Five minutes. That’s all it took for one salaried Redditor’s bank balance to nosedive from ₹43,000 to just ₹7. His breakdown-rent, EMIs, credit card payments, and overdue bills-reads like a balance sheet from modern India’s middle-class crisis.
But his story isn’t rare. It’s a snapshot of a generation caught in an EMI-first, paycheck-dependent lifestyle that’s fast collapsing under the weight of debt.
In his post, the Reddit user details how his salary was consumed almost instantly. Room rent of ₹19,000, a credit card minimum payment of ₹15,000 (out of a total ₹60,000 bill), and two EMIs worth ₹10,000 left him with a deficit-and that’s before covering internet and mobile bills totaling ₹3,700. His remaining balance? ₹7.
The story struck a chord online, but financial experts say it’s far from an anomaly. Across India’s urban middle class, a dangerous trend is accelerating: rising consumption, falling savings, and a credit system that enables-and quietly traps-millions in cyclical debt.
According to RBI data, personal loans have jumped 75% in just three years. Nearly one-third of salaried individuals now spend over 33% of their income on EMIs-before even accounting for essentials like rent, food, or savings. For many, that number rises to 45%.
Saurabh Mukherjea of Marcellus Investment Managers warns that 5-10% of middle-class households are already in a full-blown debt trap. “This isn’t just borrowing for investment-this is borrowing to survive,” he said.
Analysts point to easy digital credit, stagnant wages, and status-driven spending as the core fuel. Sujay U of Perfios cautions that the “new EMI-driven lifestyle means flashy gadgets and instant gratification, but it’s debt-driven and threatens long-term financial health.”
Economist RP Gupta calls it a “ticking time bomb,” one that could slow down consumption-led growth and deepen inequality. Monish Gosar, a data scientist, put it bluntly: “Banks didn’t trap us-they offered the rope. We tied the knots.”

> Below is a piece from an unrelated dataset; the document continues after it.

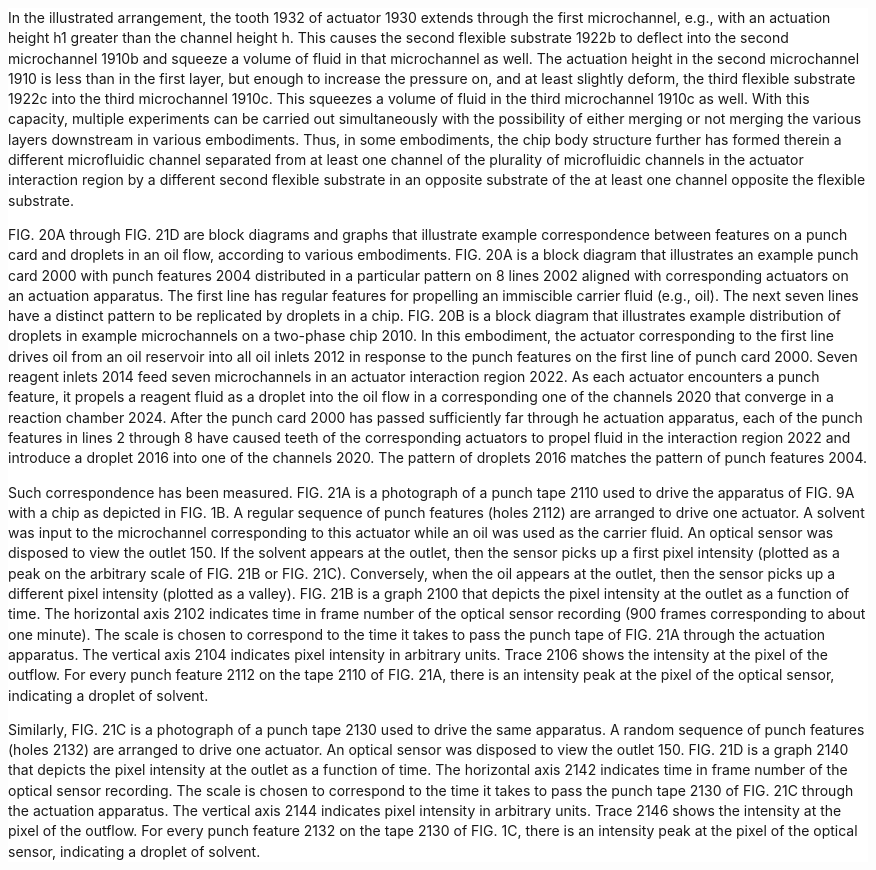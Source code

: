 In the illustrated arrangement, the tooth 1932 of actuator 1930 extends through the first microchannel, e.g., with an actuation height h1 greater than the channel height h. This causes the second flexible substrate 1922b to deflect into the second microchannel 1910b and squeeze a volume of fluid in that microchannel as well. The actuation height in the second microchannel 1910 is less than in the first layer, but enough to increase the pressure on, and at least slightly deform, the third flexible substrate 1922c into the third microchannel 1910c. This squeezes a volume of fluid in the third microchannel 1910c as well. With this capacity, multiple experiments can be carried out simultaneously with the possibility of either merging or not merging the various layers downstream in various embodiments. Thus, in some embodiments, the chip body structure further has formed therein a different microfluidic channel separated from at least one channel of the plurality of microfluidic channels in the actuator interaction region by a different second flexible substrate in an opposite substrate of the at least one channel opposite the flexible substrate.

FIG. 20A through FIG. 21D are block diagrams and graphs that illustrate example correspondence between features on a punch card and droplets in an oil flow, according to various embodiments. FIG. 20A is a block diagram that illustrates an example punch card 2000 with punch features 2004 distributed in a particular pattern on 8 lines 2002 aligned with corresponding actuators on an actuation apparatus. The first line has regular features for propelling an immiscible carrier fluid (e.g., oil). The next seven lines have a distinct pattern to be replicated by droplets in a chip. FIG. 20B is a block diagram that illustrates example distribution of droplets in example microchannels on a two-phase chip 2010. In this embodiment, the actuator corresponding to the first line drives oil from an oil reservoir into all oil inlets 2012 in response to the punch features on the first line of punch card 2000. Seven reagent inlets 2014 feed seven microchannels in an actuator interaction region 2022. As each actuator encounters a punch feature, it propels a reagent fluid as a droplet into the oil flow in a corresponding one of the channels 2020 that converge in a reaction chamber 2024. After the punch card 2000 has passed sufficiently far through he actuation apparatus, each of the punch features in lines 2 through 8 have caused teeth of the corresponding actuators to propel fluid in the interaction region 2022 and introduce a droplet 2016 into one of the channels 2020. The pattern of droplets 2016 matches the pattern of punch features 2004.

Such correspondence has been measured. FIG. 21A is a photograph of a punch tape 2110 used to drive the apparatus of FIG. 9A with a chip as depicted in FIG. 1B. A regular sequence of punch features (holes 2112) are arranged to drive one actuator. A solvent was input to the microchannel corresponding to this actuator while an oil was used as the carrier fluid. An optical sensor was disposed to view the outlet 150. If the solvent appears at the outlet, then the sensor picks up a first pixel intensity (plotted as a peak on the arbitrary scale of FIG. 21B or FIG. 21C). Conversely, when the oil appears at the outlet, then the sensor picks up a different pixel intensity (plotted as a valley). FIG. 21B is a graph 2100 that depicts the pixel intensity at the outlet as a function of time. The horizontal axis 2102 indicates time in frame number of the optical sensor recording (900 frames corresponding to about one minute). The scale is chosen to correspond to the time it takes to pass the punch tape of FIG. 21A through the actuation apparatus. The vertical axis 2104 indicates pixel intensity in arbitrary units. Trace 2106 shows the intensity at the pixel of the outflow. For every punch feature 2112 on the tape 2110 of FIG. 21A, there is an intensity peak at the pixel of the optical sensor, indicating a droplet of solvent.

Similarly, FIG. 21C is a photograph of a punch tape 2130 used to drive the same apparatus. A random sequence of punch features (holes 2132) are arranged to drive one actuator. An optical sensor was disposed to view the outlet 150. FIG. 21D is a graph 2140 that depicts the pixel intensity at the outlet as a function of time. The horizontal axis 2142 indicates time in frame number of the optical sensor recording. The scale is chosen to correspond to the time it takes to pass the punch tape 2130 of FIG. 21C through the actuation apparatus. The vertical axis 2144 indicates pixel intensity in arbitrary units. Trace 2146 shows the intensity at the pixel of the outflow. For every punch feature 2132 on the tape 2130 of FIG. 1C, there is an intensity peak at the pixel of the optical sensor, indicating a droplet of solvent.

Household debt now stands at 41.9% of GDP. More than half of that isn’t tied to homes or cars, but to credit cards, personal loans, and “buy now, pay later” schemes-mostly for consumption, not wealth creation.
With per capita debt now averaging ₹4.8 lakh and national household savings at a 47-year low, stories like the Redditor’s aren’t personal financial flukes. They’re warning signs.